On a night flight from London to Boston, Ted Severson meets the stunning and mysterious Lily Kintner. Sharing one too many martinis, the strangers begin to play a game of truth, revealing very intimate details about themselves. Ted talks about his marriage that’s going stale and his wife Miranda, who he’s sure is cheating on him. Ted and his wife were a mismatch from the start—he the rich businessman, she the artistic free spirit—a contrast that once inflamed their passion, but has now become a cliché.

But their game turns a little darker when Ted jokes that he could kill Miranda for what she’s done. Lily, without missing a beat, says calmly, “I’d like to help.” After all, some people are the kind worth killing, like a lying, stinking, cheating spouse. . . .

Back in Boston, Ted and Lily’s twisted bond grows stronger as they begin to plot Miranda's demise. But there are a few things about Lily’s past that she hasn’t shared with Ted, namely her experience in the art and craft of murder, a journey that began in her very precocious youth.

Suddenly these co-conspirators are embroiled in a chilling game of cat-and-mouse, one they both cannot survive . . . with a shrewd and very determined detective on their tail.

Swanson’s debut novel – The Girl With A Clock For A Heart – received rave reviews pretty much from everyone who came into contact with it. So, when I spotted this on Edelweiss, I requested it on a whim. It sounds really interesting, though, so I hope to get around to reading it as soon as I can, work and other reading commitments permitting.

Review copy via Edelweiss.

*

Tidhar-AManLiesDreaming-AnimatedLavie Tidhar, A Man Lies Dreaming (Hodder)

Deep in the heart of history’s most infamous concentration camp, a man lies dreaming. His name is Shomer, and before the war he was a pulp fiction author. Now, to escape the brutal reality of life in Auschwitz, Shomer spends his nights imagining another world – a world where a disgraced former dictator now known only as Wolf ekes out a miserable existence as a low-rent PI in London’s grimiest streets.

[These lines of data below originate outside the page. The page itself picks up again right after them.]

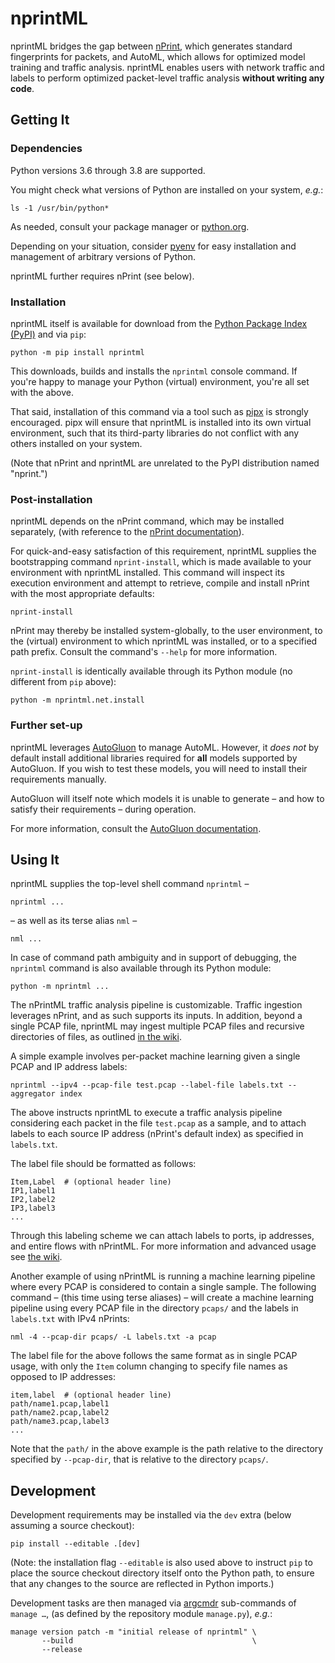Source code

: # nprintML

nprintML bridges the gap between [nPrint](https://nprint.github.io/nprint/), which generates standard fingerprints for packets, and AutoML, which allows for optimized model training and traffic analysis. nprintML enables users with network traffic and labels to perform optimized packet-level traffic analysis **without writing any code**.


## Getting It

### Dependencies

Python versions 3.6 through 3.8 are supported.

You might check what versions of Python are installed on your system, _e.g._:

    ls -1 /usr/bin/python*

As needed, consult your package manager or [python.org](https://python.org/).

Depending on your situation, consider [pyenv](https://github.com/pyenv/pyenv) for easy installation and management of arbitrary versions of Python.

nprintML further requires nPrint (see below).

### Installation

nprintML itself is available for download from the [Python Package Index (PyPI)](https://pypi.org/project/nprintml/) and via `pip`:

    python -m pip install nprintml

This downloads, builds and installs the `nprintml` console command. If you're happy to manage your Python (virtual) environment, you're all set with the above.

That said, installation of this command via a tool such as [pipx](https://pipxproject.github.io/pipx/) is strongly encouraged. pipx will ensure that nprintML is installed into its own virtual environment, such that its third-party libraries do not conflict with any others installed on your system.

(Note that nPrint and nprintML are unrelated to the PyPI distribution named "nprint.")

### Post-installation

nprintML depends on the nPrint command, which may be installed separately, (with reference to the [nPrint documentation](https://github.com/nprint/nprint/wiki/2.-Installation)).

For quick-and-easy satisfaction of this requirement, nprintML supplies the bootstrapping command `nprint-install`, which is made available to your environment with nprintML installed. This command will inspect its execution environment and attempt to retrieve, compile and install nPrint with the most appropriate defaults:

    nprint-install

nPrint may thereby be installed system-globally, to the user environment, to the (virtual) environment to which nprintML was installed, or to a specified path prefix. Consult the command's `--help` for more information.

`nprint-install` is identically available through its Python module (no different from `pip` above):

    python -m nprintml.net.install

### Further set-up

nprintML leverages [AutoGluon](https://auto.gluon.ai/) to manage AutoML. However, it _does not_ by default install additional libraries required for **all** models supported by AutoGluon. If you wish to test these models, you will need to install their requirements manually.

AutoGluon will itself note which models it is unable to generate – and how to satisfy their requirements – during operation.

For more information, consult the [AutoGluon documentation](https://auto.gluon.ai/).


## Using It

nprintML supplies the top-level shell command `nprintml` &ndash;

    nprintml ...

&ndash; as well as its terse alias `nml` &ndash;

    nml ...

In case of command path ambiguity and in support of debugging, the `nprintml` command is also available through its Python module:

    python -m nprintml ...

The nPrintML traffic analysis pipeline is customizable. Traffic ingestion leverages nPrint, and as such supports its inputs. In addition, beyond a single PCAP file, nprintML may ingest multiple PCAP files and recursive directories of files, as outlined [in the wiki](https://github.com/nprint/nprintML/wiki).

A simple example involves per-packet machine learning given a single PCAP and IP address labels:

    nprintml --ipv4 --pcap-file test.pcap --label-file labels.txt --aggregator index

The above instructs nprintML to execute a traffic analysis pipeline considering each packet in the file `test.pcap` as a sample, and to attach labels to each source IP address (nPrint's default index) as specified in `labels.txt`.

The label file should be formatted as follows:

    Item,Label  # (optional header line)
    IP1,label1
    IP2,label2
    IP3,label3
    ...

Through this labeling scheme we can attach labels to ports, ip addresses, and entire flows with nPrintML. For more information and advanced usage see [the wiki](https://github.com/nprint/nprintML/wiki).

Another example of using nPrintML is running a machine learning pipeline where every PCAP is considered to contain a single sample. The following command &ndash; (this time using terse aliases) &ndash; will create a machine learning pipeline using every PCAP file in the directory `pcaps/` and the labels in `labels.txt` with IPv4 nPrints:

    nml -4 --pcap-dir pcaps/ -L labels.txt -a pcap

The label file for the above follows the same format as in single PCAP usage, with only the `Item` column changing to specify file names as opposed to IP addresses:

    item,label  # (optional header line)
    path/name1.pcap,label1
    path/name2.pcap,label2
    path/name3.pcap,label3
    ...

Note that the `path/` in the above example is the path relative to the directory specified by `--pcap-dir`, that is relative to the directory `pcaps/`.


## Development

Development requirements may be installed via the `dev` extra (below assuming a source checkout):

    pip install --editable .[dev]

(Note: the installation flag `--editable` is also used above to instruct `pip` to place the source checkout directory itself onto the Python path, to ensure that any changes to the source are reflected in Python imports.)

Development tasks are then managed via [argcmdr](https://github.com/dssg/argcmdr) sub-commands of `manage …`, (as defined by the repository module `manage.py`), _e.g._:

    manage version patch -m "initial release of nprintml" \
           --build                                        \
           --release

An extraordinary story of revenge and redemption, A Man Lies Dreaming is the unforgettable testament to the power of imagination.

Been waiting to get my hands on this. I loved The Violent Century, and this sounds equally interesting. Hopefully get to it soon.

*

WeirA-TheMartianUKPBAndy Weir, The Martian (Del Rey UK)

I’m stranded on Mars.

I have no way to communicate with Earth.

I’m in a Habitat designed to last 31 days.

If the Oxygenator breaks down, I’ll suffocate. If the Water Reclaimer breaks down, I’ll die of thirst. If the Hab breaches, I’ll just kind of explode. If none of those things happen, I’ll eventually run out of food and starve to death.

So yeah. I’m screwed.

Paperback release. Still haven’t had the chance to read it. Really need to, though – many people have told me it’s brilliant. I’ll do my best to get to it ASAP.

*

WexlerD-2-ShadowThroneUKDjango Wexler, The Shadow Campaign (Del Rey UK)

The King of Vordan is dying, and his daughter, Raesinia, is destined to become the first Queen in centuries.

But politics knows no loyalties, especially for Duke Orlanko, Minister of Information and spymaster of the empire. The most feared man in the Vordan will bow his knee to no Queen, unless she is firmly under his influence.

Freshly returned from their recent victories in the colonies, Colonel Janus, Marcus and Winter must play a new and far deadlier game than the open warfare of the front, using all their talents, earthly or supernatural.

Already bought this book as an eBook when it was first published in the UK. Still, it’s nice to have a physical edition to sit on the shelf next to book one. Will read it as soon as I can. I really like Wexler’s writing and characters, so I have very high hopes for this one.